Einmal war ich in unserem Schlafzimmer. Mutter war nicht da und da hab ich die Schubladen von der Spiegelkommode aufgemacht, weil es da drin immer so schön roch. Mutter hatte überall Kölnisch Wasser liegen. Woher sie das immer bekam, weiß ich nicht. Da fand ich in einer anderen Schublade viele gestrickte Deckchen. Die sahen schön aus, einfach wunderschön. Ich dachte: Mutter weiß nichts von den schönen Deckchen und das fand ich prima. Offenbar hatte sie keine Ahnung, was für kostbare Schätze da lagen. Ich nahem ein Deckchen nach dem anderen heraus und bestaunte und bewunderte es. Plötzlich kam mir die Idee, dass ich die der Mutter zum Muttertag schenken könnte
„Eigentlich müsste sie sich riesig freuen.“, dachte ich.

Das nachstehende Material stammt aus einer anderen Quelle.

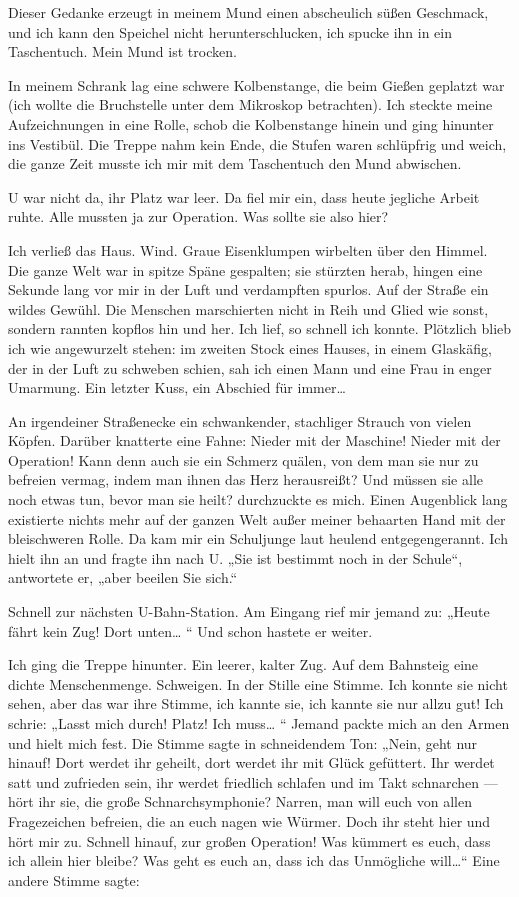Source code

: Dieser Gedanke erzeugt in meinem Mund einen abscheulich süßen
Geschmack, und ich kann den Speichel nicht herunterschlucken, ich
spucke ihn in ein Taschentuch. Mein Mund ist trocken.

In meinem Schrank lag eine schwere Kolbenstange, die beim Gießen
geplatzt war (ich wollte die Bruchstelle unter dem Mikroskop
betrachten). Ich steckte meine Aufzeichnungen in eine Rolle, schob
die Kolbenstange hinein und ging hinunter ins Vestibül. Die Treppe
nahm kein Ende, die Stufen waren schlüpfrig und weich, die ganze
Zeit musste ich mir mit dem Taschentuch den Mund abwischen.

U war nicht da, ihr Platz war leer. Da fiel mir ein, dass heute
jegliche Arbeit ruhte. Alle mussten ja zur Operation. Was sollte
sie also hier?

Ich verließ das Haus. Wind. Graue Eisenklumpen wirbelten über den
Himmel. Die ganze Welt war in spitze Späne gespalten; sie stürzten
herab, hingen eine Sekunde lang vor mir in der Luft und verdampften
spurlos. Auf der Straße ein wildes Gewühl. Die Menschen
marschierten nicht in Reih und Glied wie sonst, sondern rannten
kopflos hin und her. Ich lief, so schnell ich konnte. Plötzlich
blieb ich wie angewurzelt stehen: im zweiten Stock eines Hauses, in
einem Glaskäfig, der in der Luft zu schweben schien, sah ich einen
Mann und eine Frau in enger Umarmung. Ein letzter Kuss, ein
Abschied für immer\ldots{}

An irgendeiner Straßenecke ein schwankender, stachliger Strauch von
vielen Köpfen. Darüber knatterte eine Fahne: Nieder mit der
Maschine! Nieder mit der Operation! Kann denn auch sie ein Schmerz
quälen, von dem man sie nur zu befreien vermag, indem man ihnen das
Herz herausreißt? Und müssen sie alle noch etwas tun, bevor
man sie heilt? durchzuckte es mich. Einen Augenblick lang
existierte nichts mehr auf der ganzen Welt außer meiner behaarten
Hand mit der bleischweren Rolle. Da kam mir ein Schuljunge laut
heulend entgegengerannt. Ich hielt ihn an und fragte ihn nach U.
„Sie ist bestimmt noch in der Schule“, antwortete er, „aber beeilen
Sie sich.“

Schnell zur nächsten U-Bahn-Station. Am Eingang rief mir jemand zu:
„Heute fährt kein Zug! Dort unten\ldots{} “ Und schon hastete er
weiter.

Ich ging die Treppe hinunter. Ein leerer, kalter Zug. Auf dem
Bahnsteig eine dichte Menschenmenge. Schweigen. In der Stille eine
Stimme. Ich konnte sie nicht sehen, aber das war ihre Stimme, ich
kannte sie, ich kannte sie nur allzu gut! Ich schrie: „Lasst mich
durch! Platz! Ich muss\ldots{} “ Jemand packte mich an den Armen und
hielt mich fest. Die Stimme sagte in schneidendem Ton: „Nein, geht
nur hinauf! Dort werdet ihr geheilt, dort werdet ihr mit Glück
gefüttert. Ihr werdet satt und zufrieden sein, ihr werdet friedlich
schlafen und im Takt schnarchen — hört ihr sie, die große
Schnarchsymphonie? Narren, man will euch von allen Fragezeichen
befreien, die an euch nagen wie Würmer. Doch ihr steht hier und
hört mir zu. Schnell hinauf, zur großen Operation! Was kümmert es
euch, dass ich allein hier bleibe? Was geht es euch an, dass ich
das Unmögliche will\ldots{}“ Eine andere Stimme sagte:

Also fing ich an , jedes Deckchen einzupacken, bis ein ganzer Berg vor mir lag. Ich habe sie alle versteckt und sehnsüchtig auf den Muttertag gewartet. Am Abend vorher ging ich einen Blumenstrauß holen und versteckte ihn bei der Großmutter, weil ich kein anderes Versteck hatte.
Mutter hatte am Samstag wieder Gugelhupf gebacken. Am Sonntag morgen bin ich früh aufgestanden und hab den Tisch gedeckt, eine Kerze hingestellte und den Blumenstrauß bei der Großmutter geholt und ihn dazu gestellt und an Mutters Platz gestellt: An Mutters Platz hab ich dann die Geschenke aufgebaut.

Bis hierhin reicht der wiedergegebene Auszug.